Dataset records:
______

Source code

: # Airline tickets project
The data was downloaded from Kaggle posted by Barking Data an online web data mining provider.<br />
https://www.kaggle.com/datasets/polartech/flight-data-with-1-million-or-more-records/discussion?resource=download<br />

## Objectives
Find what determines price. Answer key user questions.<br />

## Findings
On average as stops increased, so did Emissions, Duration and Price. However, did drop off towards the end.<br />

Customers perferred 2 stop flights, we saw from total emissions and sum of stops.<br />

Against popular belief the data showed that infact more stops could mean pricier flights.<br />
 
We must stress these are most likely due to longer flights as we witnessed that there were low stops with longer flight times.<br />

______

What this task involves
Scan the records for the string "that" and report each line where it occurs.

Exercise output
Against popular belief the data showed that infact more stops could mean pricier flights.<br />
We must stress these are most likely due to longer flights as we witnessed that there were low stops with longer flight times.<br />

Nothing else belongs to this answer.